[[ Input records open ]]
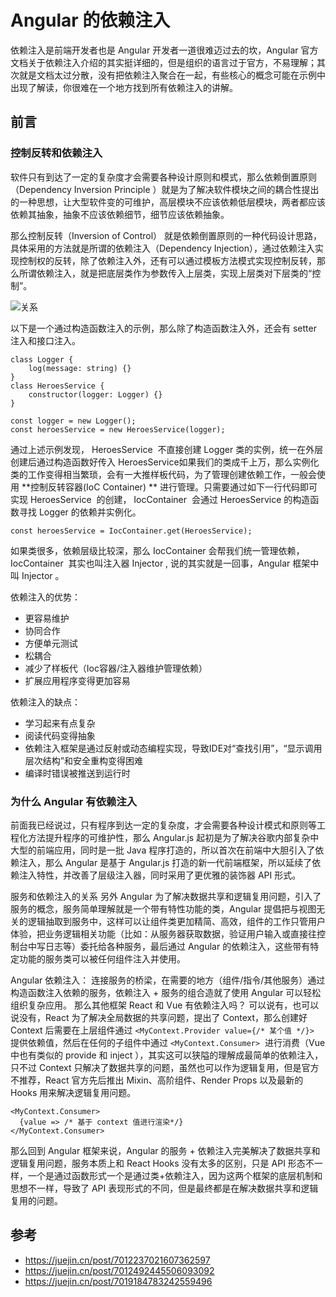 # Angular 的依赖注入
依赖注入是前端开发者也是 Angular 开发者一道很难迈过去的坎，Angular 官方文档关于依赖注入介绍的其实挺详细的，但是组织的语言过于官方，不易理解；其次就是文档太过分散，没有把依赖注入聚合在一起，有些核心的概念可能在示例中出现了解读，你很难在一个地方找到所有依赖注入的讲解。

## 前言
### 控制反转和依赖注入
软件只有到达了一定的复杂度才会需要各种设计原则和模式，那么依赖倒置原则（Dependency Inversion Principle ）就是为了解决软件模块之间的耦合性提出的一种思想，让大型软件变的可维护，高层模块不应该依赖低层模块，两者都应该依赖其抽象，抽象不应该依赖细节，细节应该依赖抽象。

那么控制反转（Inversion of Control） 就是依赖倒置原则的一种代码设计思路，具体采用的方法就是所谓的依赖注入（Dependency Injection），通过依赖注入实现控制权的反转，除了依赖注入外，还有可以通过模板方法模式实现控制反转，那么所谓依赖注入，就是把底层类作为参数传入上层类，实现上层类对下层类的“控制”。

![关系](https://atlas-rc.pingcode.com/files/public/61133376f6d53d77d25c5b02/origin-url)

以下是一个通过构造函数注入的示例，那么除了构造函数注入外，还会有 setter 注入和接口注入。
```
class Logger {
    log(message: string) {}
}
class HeroesService {
    constructor(logger: Logger) {}
}

const logger = new Logger();
const heroesService = new HeroesService(logger);
```

通过上述示例发现，  HeroesService  ​ 不直接创建   Logger  ​ 类的实例，统一在外层创建后通过构造函数好传入   HeroesService  ​如果我们的类成千上万，那么实例化类的工作变得相当繁琐，会有一大推样板代码，为了管理创建依赖工作，一般会使用   **控制反转容器(IoC Container) **  进行管理。只需要通过如下一行代码即可实现  HeroesService  ​ 的创建，  IocContainer  ​ 会通过   HeroesService  ​的构造函数寻找  Logger  ​ 的依赖并实例化。
```
const heroesService = IocContainer.get(HeroesService);
```

如果类很多，依赖层级比较深，那么 IocContainer 会帮我们统一管理依赖，  IocContainer  ​ 其实也叫注入器   Injector  ​, 说的其实就是一回事，Angular 框架中叫  Injector  ​。

依赖注入的优势：
- 更容易维护
- 协同合作
- 方便单元测试
- 松耦合
- 减少了样板代（Ioc容器/注入器维护管理依赖）
- 扩展应用程序变得更加容易

依赖注入的缺点：
- 学习起来有点复杂
- 阅读代码变得抽象
- 依赖注入框架是通过反射或动态编程实现，导致IDE对“查找引用”，“显示调用层次结构”和安全重构变得困难
- 编译时错误被推送到运行时

### 为什么 Angular 有依赖注入
前面我已经说过，只有程序到达一定的复杂度，才会需要各种设计模式和原则等工程化方法提升程序的可维护性，那么 Angular.js 起初是为了解决谷歌内部复杂中大型的前端应用，同时是一批 Java 程序打造的，所以首次在前端中大胆引入了依赖注入，那么 Angular 是基于 Angular.js 打造的新一代前端框架，所以延续了依赖注入特性，并改善了层级注入器，同时采用了更优雅的装饰器 API 形式。

服务和依赖注入的关系
另外 Angular 为了解决数据共享和逻辑复用问题，引入了服务的概念，服务简单理解就是一个带有特性功能的类，Angular 提倡把与视图无关的逻辑抽取到服务中，这样可以让组件类更加精简、高效，组件的工作只管用户体验，把业务逻辑相关功能（比如：从服务器获取数据，验证用户输入或直接往控制台中写日志等）委托给各种服务，最后通过 Angular 的依赖注入，这些带有特定功能的服务类可以被任何组件注入并使用。

Angular 依赖注入：  连接服务的桥梁，在需要的地方（组件/指令/其他服务）通过构造函数注入依赖的服务，依赖注入 + 服务的组合造就了使用 Angular 可以轻松组织复杂应用。
那么其他框架 React 和 Vue 有依赖注入吗？
可以说有，也可以说没有，React 为了解决全局数据的共享问题，提出了 Context，那么创建好 Context 后需要在上层组件通过 ```<MyContext.Provider value={/* 某个值 */}> ``` ​ 提供依赖值，然后在任何的子组件中通过   ```<MyContext.Consumer>```  ​ 进行消费（Vue 中也有类似的  provide  ​和   inject  ​），其实这可以狭隘的理解成最简单的依赖注入，只不过 Context 只解决了数据共享的问题，虽然也可以作为逻辑复用，但是官方不推荐，React 官方先后推出 Mixin、高阶组件、Render Props 以及最新的 Hooks 用来解决逻辑复用问题。
```
<MyContext.Consumer>
  {value => /* 基于 context 值进行渲染*/}
</MyContext.Consumer>
```

那么回到 Angular 框架来说，Angular 的服务 + 依赖注入完美解决了数据共享和逻辑复用问题，服务本质上和 React Hooks 没有太多的区别，只是 API 形态不一样，一个是通过函数形式一个是通过类+依赖注入，因为这两个框架的底层机制和思想不一样，导致了 API 表现形式的不同，但是最终都是在解决数据共享和逻辑复用的问题。

## 参考
- https://juejin.cn/post/7012237021607362597
- https://juejin.cn/post/7012492445506093092
- https://juejin.cn/post/7019184783242559496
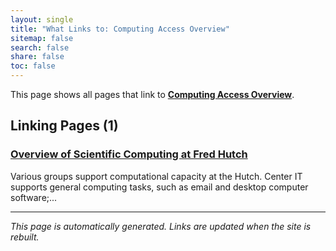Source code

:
```yaml
---
layout: single
title: "What Links to: Computing Access Overview"
sitemap: false
search: false
share: false
toc: false
---
```


This page shows all pages that link to **[Computing Access Overview](/scicomputing/access_overview/)**.

## Linking Pages (1)

### [Overview of Scientific Computing at Fred Hutch](/scicomputing/comp_index/)

Various groups support computational capacity at the Hutch. Center IT supports general computing tasks, such as email and desktop computer software;...

---


*This page is automatically generated. Links are updated when the site is rebuilt.*
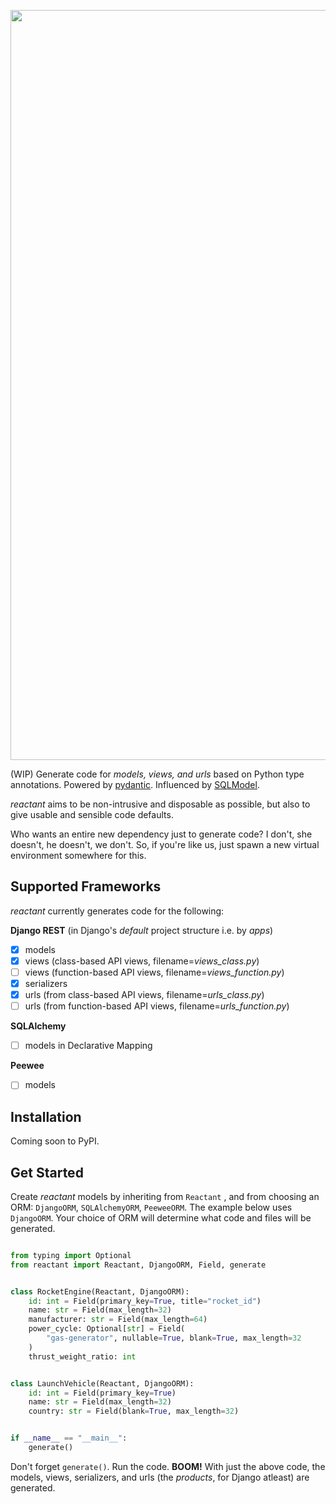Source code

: <p align="center">
    <a href="#">
        <img width="1200" src="https://raw.githubusercontent.com/neil-vqa/reactant/main/reactant-logo-banner.png">
    </a>
</p>

(WIP) Generate code for *models, views, and urls* based on Python type annotations. Powered by [pydantic](https://github.com/samuelcolvin/pydantic/). Influenced by [SQLModel](https://github.com/tiangolo/sqlmodel).

*reactant* aims to be non-intrusive and disposable as possible, but also to give usable and sensible code defaults.

Who wants an entire new dependency just to generate code? I don't, she doesn't, he doesn't, we don't. So, if you're like us, just spawn a new virtual environment somewhere for this.

## Supported Frameworks

*reactant* currently generates code for the following:

**Django REST** (in Django's *default* project structure i.e. by *apps*)

- [X] models
- [X] views (class-based API views, filename=*views_class.py*)
- [ ] views (function-based API views, filename=*views_function.py*)
- [X] serializers
- [X] urls (from class-based API views, filename=*urls_class.py*)
- [ ] urls (from function-based API views, filename=*urls_function.py*)

**SQLAlchemy**

- [ ] models in Declarative Mapping

**Peewee**

- [ ] models

## Installation

Coming soon to PyPI.

## Get Started

Create *reactant* models by inheriting from `Reactant` , and from choosing an ORM: `DjangoORM`, `SQLAlchemyORM`, `PeeweeORM`. The example below uses `DjangoORM`. Your choice of ORM will determine what code and files will be generated.

```python

from typing import Optional
from reactant import Reactant, DjangoORM, Field, generate


class RocketEngine(Reactant, DjangoORM):
    id: int = Field(primary_key=True, title="rocket_id")
    name: str = Field(max_length=32)
    manufacturer: str = Field(max_length=64)
    power_cycle: Optional[str] = Field(
        "gas-generator", nullable=True, blank=True, max_length=32
    )
    thrust_weight_ratio: int


class LaunchVehicle(Reactant, DjangoORM):
    id: int = Field(primary_key=True)
    name: str = Field(max_length=32)
    country: str = Field(blank=True, max_length=32)


if __name__ == "__main__":
    generate()

```

Don't forget `generate()`. Run the code. **BOOM!** With just the above code, the models, views, serializers, and urls (the *products*, for Django atleast) are generated.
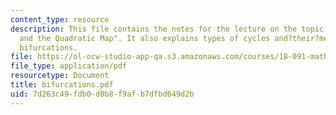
 ```yaml
---
content_type: resource
description: This file contains the notes for the lecture on the topic "Bifurcation
  and the Quadratic Map". It also explains types of cycles and?their?meaning, and
  bifurcations.
file: https://ol-ocw-studio-app-qa.s3.amazonaws.com/courses/18-091-mathematical-exposition-spring-2005/7d263c49fdb0d8b8f9afb7dfbd649d2b_bifurcations.pdf
file_type: application/pdf
resourcetype: Document
title: bifurcations.pdf
uid: 7d263c49-fdb0-d8b8-f9af-b7dfbd649d2b
---
```

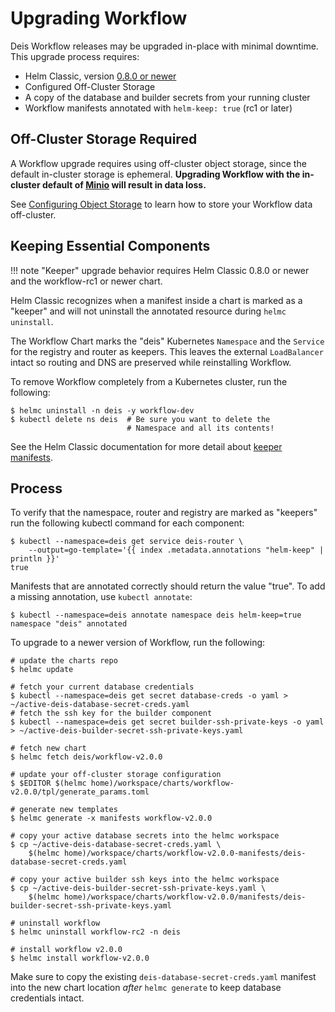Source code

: # Upgrading Workflow

Deis Workflow releases may be upgraded in-place with minimal downtime. This upgrade process requires:

* Helm Classic, version [0.8.0 or newer](https://github.com/helm/helm-classic/releases/tag/0.8.0)
* Configured Off-Cluster Storage
* A copy of the database and builder secrets from your running cluster
* Workflow manifests annotated with `helm-keep: true` (rc1 or later)

## Off-Cluster Storage Required

A Workflow upgrade requires using off-cluster object storage, since the default
in-cluster storage is ephemeral. **Upgrading Workflow with the in-cluster default
of [Minio][] will result in data loss.**

See [Configuring Object Storage][] to learn how to store your Workflow data off-cluster.

## Keeping Essential Components

!!! note
    "Keeper" upgrade behavior requires Helm Classic 0.8.0 or newer and the workflow-rc1
    or newer chart.

Helm Classic recognizes when a manifest inside a chart is marked as a "keeper"
and will not uninstall the annotated resource during `helmc uninstall`.

The Workflow Chart marks the "deis" Kubernetes `Namespace` and the `Service`
for the registry and router as keepers. This leaves the external `LoadBalancer`
intact so routing and DNS are preserved while reinstalling Workflow.

To remove Workflow completely from a Kubernetes cluster, run the following:

```
$ helmc uninstall -n deis -y workflow-dev
$ kubectl delete ns deis  # Be sure you want to delete the
                          # Namespace and all its contents!
```

See the Helm Classic documentation for more detail about [keeper manifests].

## Process

To verify that the namespace, router and registry are marked as "keepers" run the following kubectl command for each component:

```
$ kubectl --namespace=deis get service deis-router \
	--output=go-template='{{ index .metadata.annotations "helm-keep" | println }}'
true
```

Manifests that are annotated correctly should return the value "true". To add a missing annotation, use `kubectl annotate`:

```
$ kubectl --namespace=deis annotate namespace deis helm-keep=true
namespace "deis" annotated
```

To upgrade to a newer version of Workflow, run the following:

```
# update the charts repo
$ helmc update

# fetch your current database credentials
$ kubectl --namespace=deis get secret database-creds -o yaml > ~/active-deis-database-secret-creds.yaml
# fetch the ssh key for the builder component
$ kubectl --namespace=deis get secret builder-ssh-private-keys -o yaml > ~/active-deis-builder-secret-ssh-private-keys.yaml

# fetch new chart
$ helmc fetch deis/workflow-v2.0.0

# update your off-cluster storage configuration
$ $EDITOR $(helmc home)/workspace/charts/workflow-v2.0.0/tpl/generate_params.toml

# generate new templates
$ helmc generate -x manifests workflow-v2.0.0

# copy your active database secrets into the helmc workspace
$ cp ~/active-deis-database-secret-creds.yaml \
	$(helmc home)/workspace/charts/workflow-v2.0.0-manifests/deis-database-secret-creds.yaml

# copy your active builder ssh keys into the helmc workspace
$ cp ~/active-deis-builder-secret-ssh-private-keys.yaml \
	$(helmc home)/workspace/charts/workflow-v2.0.0/manifests/deis-builder-secret-ssh-private-keys.yaml

# uninstall workflow
$ helmc uninstall workflow-rc2 -n deis

# install workflow v2.0.0
$ helmc install workflow-v2.0.0
```

Make sure to copy the existing `deis-database-secret-creds.yaml` manifest into the new chart
location *after* `helmc generate` to keep database credentials intact.

[configuring object storage]: ../installing-workflow/configuring-object-storage.md
[keeper manifests]: http://helm-classic.readthedocs.io/en/latest/awesome/#keeper-manifests
[minio]: https://github.com/deis/minio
[[ Input records closed ]]
How to complete this task:
Using the data above, print exactly the lines from the line that contains "(rc1 or later)" through the line that contains "in-cluster storage is", with both included.

The answer:
* Workflow manifests annotated with `helm-keep: true` (rc1 or later)

## Off-Cluster Storage Required

A Workflow upgrade requires using off-cluster object storage, since the default
in-cluster storage is ephemeral. **Upgrading Workflow with the in-cluster default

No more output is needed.